Exercise materials:
=== Begin Enclosure ===
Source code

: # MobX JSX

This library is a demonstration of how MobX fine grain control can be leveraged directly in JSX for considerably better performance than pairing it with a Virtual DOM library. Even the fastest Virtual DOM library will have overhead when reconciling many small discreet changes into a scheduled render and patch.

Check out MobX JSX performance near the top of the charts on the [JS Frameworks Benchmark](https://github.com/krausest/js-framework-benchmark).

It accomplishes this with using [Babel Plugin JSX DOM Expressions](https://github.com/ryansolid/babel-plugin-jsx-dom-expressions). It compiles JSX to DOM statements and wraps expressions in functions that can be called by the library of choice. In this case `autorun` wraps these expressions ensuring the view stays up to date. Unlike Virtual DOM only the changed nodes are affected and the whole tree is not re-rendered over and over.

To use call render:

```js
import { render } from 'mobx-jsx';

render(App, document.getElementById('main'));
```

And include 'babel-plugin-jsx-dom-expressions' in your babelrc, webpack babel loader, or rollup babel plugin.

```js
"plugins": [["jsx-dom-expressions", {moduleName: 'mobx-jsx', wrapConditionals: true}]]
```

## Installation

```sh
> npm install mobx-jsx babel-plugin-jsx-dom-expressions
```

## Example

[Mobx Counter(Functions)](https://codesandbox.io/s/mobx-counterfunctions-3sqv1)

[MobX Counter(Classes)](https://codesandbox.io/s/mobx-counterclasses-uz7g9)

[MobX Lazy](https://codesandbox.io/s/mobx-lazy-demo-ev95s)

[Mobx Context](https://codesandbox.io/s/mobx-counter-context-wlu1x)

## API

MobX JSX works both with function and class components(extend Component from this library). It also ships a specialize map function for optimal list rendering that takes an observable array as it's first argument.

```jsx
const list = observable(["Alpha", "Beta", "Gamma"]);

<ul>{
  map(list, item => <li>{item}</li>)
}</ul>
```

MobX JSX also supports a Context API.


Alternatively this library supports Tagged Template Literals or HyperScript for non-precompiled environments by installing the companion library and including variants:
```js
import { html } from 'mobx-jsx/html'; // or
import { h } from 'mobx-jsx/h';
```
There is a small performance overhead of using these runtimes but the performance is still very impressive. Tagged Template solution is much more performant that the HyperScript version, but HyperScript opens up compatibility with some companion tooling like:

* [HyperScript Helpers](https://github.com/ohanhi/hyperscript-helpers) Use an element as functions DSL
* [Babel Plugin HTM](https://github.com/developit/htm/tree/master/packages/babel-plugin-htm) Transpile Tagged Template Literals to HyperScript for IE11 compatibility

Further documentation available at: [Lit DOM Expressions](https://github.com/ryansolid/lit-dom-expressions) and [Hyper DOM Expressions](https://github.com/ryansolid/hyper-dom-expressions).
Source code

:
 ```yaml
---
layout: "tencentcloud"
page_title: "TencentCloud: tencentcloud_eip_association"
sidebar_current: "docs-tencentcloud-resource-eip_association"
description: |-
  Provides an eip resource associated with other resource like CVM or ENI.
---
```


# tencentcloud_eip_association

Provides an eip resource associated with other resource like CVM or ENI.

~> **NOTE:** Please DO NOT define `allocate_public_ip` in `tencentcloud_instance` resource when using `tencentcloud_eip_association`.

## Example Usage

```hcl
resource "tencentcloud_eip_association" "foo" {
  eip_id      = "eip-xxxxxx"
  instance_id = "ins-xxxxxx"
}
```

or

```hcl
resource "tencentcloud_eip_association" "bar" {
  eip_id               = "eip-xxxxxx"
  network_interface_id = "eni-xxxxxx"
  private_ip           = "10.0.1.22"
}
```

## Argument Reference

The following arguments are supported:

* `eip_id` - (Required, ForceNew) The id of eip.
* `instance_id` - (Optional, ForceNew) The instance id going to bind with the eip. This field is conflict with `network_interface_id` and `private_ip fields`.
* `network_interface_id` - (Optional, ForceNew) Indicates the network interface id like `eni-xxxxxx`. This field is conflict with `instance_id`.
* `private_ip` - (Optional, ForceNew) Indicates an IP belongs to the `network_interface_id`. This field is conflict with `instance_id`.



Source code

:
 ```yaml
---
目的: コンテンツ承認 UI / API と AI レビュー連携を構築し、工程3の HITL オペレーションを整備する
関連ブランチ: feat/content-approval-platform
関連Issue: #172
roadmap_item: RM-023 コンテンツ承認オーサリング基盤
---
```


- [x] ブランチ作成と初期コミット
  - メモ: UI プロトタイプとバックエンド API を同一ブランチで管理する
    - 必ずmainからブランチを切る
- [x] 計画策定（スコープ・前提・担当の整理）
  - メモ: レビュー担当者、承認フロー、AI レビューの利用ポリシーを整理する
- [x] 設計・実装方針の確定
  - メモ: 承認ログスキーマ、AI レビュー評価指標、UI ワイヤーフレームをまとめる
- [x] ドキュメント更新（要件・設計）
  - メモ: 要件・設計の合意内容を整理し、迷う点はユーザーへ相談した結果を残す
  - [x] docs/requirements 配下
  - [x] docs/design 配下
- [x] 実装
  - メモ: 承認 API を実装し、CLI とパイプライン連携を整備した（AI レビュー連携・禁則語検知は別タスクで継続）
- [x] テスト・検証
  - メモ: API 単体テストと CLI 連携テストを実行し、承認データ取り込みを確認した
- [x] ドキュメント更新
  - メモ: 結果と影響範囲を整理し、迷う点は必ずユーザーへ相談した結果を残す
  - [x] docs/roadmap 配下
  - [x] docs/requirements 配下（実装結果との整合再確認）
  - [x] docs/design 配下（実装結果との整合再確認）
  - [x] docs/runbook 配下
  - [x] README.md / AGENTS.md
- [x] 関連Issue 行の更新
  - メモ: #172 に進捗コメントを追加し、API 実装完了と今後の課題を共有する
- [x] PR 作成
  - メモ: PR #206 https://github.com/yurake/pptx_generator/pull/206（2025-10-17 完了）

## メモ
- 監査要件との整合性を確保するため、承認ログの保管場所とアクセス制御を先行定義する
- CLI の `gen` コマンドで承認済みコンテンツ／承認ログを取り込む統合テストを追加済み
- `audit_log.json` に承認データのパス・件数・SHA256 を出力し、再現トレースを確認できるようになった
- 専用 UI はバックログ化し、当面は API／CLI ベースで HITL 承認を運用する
=== End Enclosure ===
Task instructions: Return only those lines of the records that contain the string "HITL".

Task response:
目的: コンテンツ承認 UI / API と AI レビュー連携を構築し、工程3の HITL オペレーションを整備する
- 専用 UI はバックログ化し、当面は API／CLI ベースで HITL 承認を運用する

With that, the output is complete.